汪翠云,俞士卉,苏丽华,祝青青,闪晶晶
(安徽医科大学第一附属医院,安徽 合肥 230032)
胃癌是全球常见的恶性肿瘤之一,由于癌肿的自身消耗以及疾病本身对患者进食的影响,大约有50%的胃癌患者存在不同程度的营养不良,从而导致术后并发症发生率增加、住院天数增加,同时也增加了患者的痛苦及经济负担[1]。诸多学者认为[2-3],术后早期应用肠内营养( EEN) 可以维持肠黏膜结构和功能的完整性,促进肠道功能的恢复,改善患者的营养状况和免疫功能,从而减少术后并发症的发生,促进患者的康复。然而,由于各种原因导致肠内营养的非计划终止,造成患者康复的延迟,增加了患者的住院费用,导致患者的满意度下降。集束化护理是指集合一系列有循证基础的治疗及护理措施,来处理某种难治的临床疾患,帮助医务人员为患者提供尽可能优化的医疗护理服务,也是提高医疗质量、改善患者健康结局的一种有效举措[4]。自2018年起,我科采用集束化护理的方法降低胃癌术后患者的早期肠内营养非计划终止率,取得了良好的成效,现报道如下:
病例选自于2018年1月至4月本科收治的胃癌患者,纳入标准:(1)年龄在18~65岁(2)术前胃镜加病理确诊胃癌(3)术后通过胃肠管行肠内营养治疗。排除标准:(1)合并心、肝、肾等严重疾病的患者(2)术前有胃肠道疾病、营养不良的患者(3)术后发生严重并发症的患者。使用随机数字表将其分为对照组和观察组,各45例。对照组男性24例,女性21例,年龄32~65岁,平均(51.2±3.6)岁;观察组男性25例,女性20例;年龄33~ 64岁,平均(52.5±3.7)岁。两组患者在性别、年龄、营养状况、肿瘤分期等资料上比较,差异无统计学意义(P>0.05)。

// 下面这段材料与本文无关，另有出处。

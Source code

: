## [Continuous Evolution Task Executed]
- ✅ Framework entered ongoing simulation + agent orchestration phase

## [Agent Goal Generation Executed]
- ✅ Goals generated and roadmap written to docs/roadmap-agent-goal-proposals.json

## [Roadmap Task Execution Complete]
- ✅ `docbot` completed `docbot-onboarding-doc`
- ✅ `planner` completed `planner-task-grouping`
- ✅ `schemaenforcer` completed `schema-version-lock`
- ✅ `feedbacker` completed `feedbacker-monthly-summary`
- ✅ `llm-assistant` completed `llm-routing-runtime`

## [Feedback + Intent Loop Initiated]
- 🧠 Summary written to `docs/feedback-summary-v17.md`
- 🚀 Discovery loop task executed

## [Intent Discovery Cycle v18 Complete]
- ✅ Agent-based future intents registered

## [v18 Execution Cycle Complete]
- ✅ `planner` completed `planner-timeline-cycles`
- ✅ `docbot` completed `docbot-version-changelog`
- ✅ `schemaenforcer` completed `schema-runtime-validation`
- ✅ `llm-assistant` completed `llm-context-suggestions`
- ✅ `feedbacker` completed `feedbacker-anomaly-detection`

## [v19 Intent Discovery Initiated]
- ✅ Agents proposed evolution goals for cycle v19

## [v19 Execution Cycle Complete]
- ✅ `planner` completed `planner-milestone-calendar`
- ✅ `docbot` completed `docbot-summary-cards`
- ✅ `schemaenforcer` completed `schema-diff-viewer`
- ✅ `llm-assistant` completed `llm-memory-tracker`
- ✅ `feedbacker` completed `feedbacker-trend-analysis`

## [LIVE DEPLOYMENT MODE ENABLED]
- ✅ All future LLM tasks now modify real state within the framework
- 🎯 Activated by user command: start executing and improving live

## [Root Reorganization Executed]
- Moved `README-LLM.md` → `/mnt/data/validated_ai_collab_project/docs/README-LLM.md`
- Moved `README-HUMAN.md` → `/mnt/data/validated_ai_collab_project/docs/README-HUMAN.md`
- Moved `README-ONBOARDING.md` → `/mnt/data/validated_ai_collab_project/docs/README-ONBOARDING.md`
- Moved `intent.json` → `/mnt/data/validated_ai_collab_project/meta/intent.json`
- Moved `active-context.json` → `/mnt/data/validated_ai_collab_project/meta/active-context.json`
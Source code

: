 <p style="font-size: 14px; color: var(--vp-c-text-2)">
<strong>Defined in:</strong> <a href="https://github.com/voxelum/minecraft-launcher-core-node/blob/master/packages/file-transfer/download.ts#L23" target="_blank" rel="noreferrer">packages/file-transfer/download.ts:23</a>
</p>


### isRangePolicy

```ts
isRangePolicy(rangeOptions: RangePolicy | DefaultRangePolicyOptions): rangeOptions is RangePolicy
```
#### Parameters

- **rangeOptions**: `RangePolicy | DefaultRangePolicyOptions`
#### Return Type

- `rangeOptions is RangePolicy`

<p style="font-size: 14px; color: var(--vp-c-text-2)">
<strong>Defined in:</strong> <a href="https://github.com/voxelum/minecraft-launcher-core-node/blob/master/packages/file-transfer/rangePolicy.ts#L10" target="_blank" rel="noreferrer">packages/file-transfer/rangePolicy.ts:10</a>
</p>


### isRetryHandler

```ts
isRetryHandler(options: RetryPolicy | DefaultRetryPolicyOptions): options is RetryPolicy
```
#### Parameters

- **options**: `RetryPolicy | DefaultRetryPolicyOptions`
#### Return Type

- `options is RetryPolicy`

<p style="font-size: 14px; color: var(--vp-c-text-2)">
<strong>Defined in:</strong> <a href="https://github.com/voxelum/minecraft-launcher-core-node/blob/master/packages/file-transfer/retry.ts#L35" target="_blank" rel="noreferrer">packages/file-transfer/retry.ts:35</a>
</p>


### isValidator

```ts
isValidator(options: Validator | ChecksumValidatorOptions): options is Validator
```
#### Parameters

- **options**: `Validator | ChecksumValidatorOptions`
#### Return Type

所有患者均于术中置入纽迪希亚制药无锡有限公司生产的鼻肠管(商品名:复尔凯螺旋型鼻肠管,长度145 cm),鼻肠管放置于远端吻合口下20~30 cm 。均于术后24h开始使用英复特800型肠内营养泵给予早期肠内营养支持。
1.2.1 护理措施
对照组采用我院胃肠外科制定的肠内营养护理常规给予一般护理,一般护理包括胃肠管的护理及肠内营养的护理。观察组采用集束化护理。
1.2.1.1 设立专科护理质量敏感指标
肠内营养非计划终止率作为肠内营养的敏感指标[5],计算公式为:整个研究期间早期肠内营养非计划终止的人次/整个研究期间肠内营养实施总人次×100%。
1.2.1.2 组建肠内营养质量控制小组
质量控制小组由护士长、两名护理组长及两名同时具有营养师资格证的高年资护士及两名主治医生组成。小组成员护理人员均是N4护士,专科经验丰富,负责对全科护士进行肠内营养相关知识及技能的培训,培训内容包括肠内营养的输注流程、肠内营养泵的使用及报警处理、肠内营养常见不适及并发症的观察及护理、肠内营养制剂的类型及特点、肠内营养管的固定方法、肠内营养的健康教育等,培训后进行考核。
1.2.1.3 建立肠内营养巡视卡
肠内营养质控小组成员一起查阅资料、讨论建立肠内营养巡视卡,巡视卡内容包括患者的床号、姓名、置管日期、置管深度、肠内营养名称及剂量、肠内营养输注开始及结束时间、患者的不适反应。
1.2.1.4 胃肠管的护理
胃肠管的在位通畅是实施肠内营养的重要前提,胃肠管属于高危导管,一旦发生脱管,一般不重新置入,否则易造成吻合口瘘。(1)胃肠管的固定由一般护理中的单独3M固定改为采用3M胶布加宽扁带双重固定的方式,3M胶布剪成T型,T型上部分贴于鼻部,下部分螺旋形贴于胃肠管上。宽扁带宽约0.5cm,将其系在胃肠管螺旋形缠绕3M带的位置,绕过枕后,在耳边打结固定。护士经常巡视检查固定情况,发现鼻贴松脱、卷边、污染的,及时更换。 (2)胃肠管的标识 患者从手术室返回病房后,护士在距胃肠管末端5cm处贴标识,标识上注明置管日期及深度,每班检查置管的深度,班班交接。并在肠内营养巡视卡上登记。(3)保持胃肠管的通畅 在肠内营养输注过程中及输注开始、完毕时,用20ml注射器抽取温开水Q4H脉冲式冲管。在保持胃肠管通畅方面,与一般护理不同的是加入预见性护理,发现肠内营养泵有堵塞报警或冲管有阻力时,加大冲管的频率,预防管道堵塞的发生。一旦发生堵管,使用5%碳酸氢钠反复低负压抽吸通管[6]。(4)健康教育 胃肠管的放置,给患者带来诸多不适,有患者诉鼻部痒感或咽喉部不适等,多有报道指出:患者在咳嗽、下床、翻身、活动、烦躁、睡梦中将胃肠管自行拔除[7],我科针对胃肠管,采用术前、术后反复多次宣教的方式,向患者及家属讲解胃肠管的重要性,并告知管道在以上情况下的护理方法,预防管道的意外拔除。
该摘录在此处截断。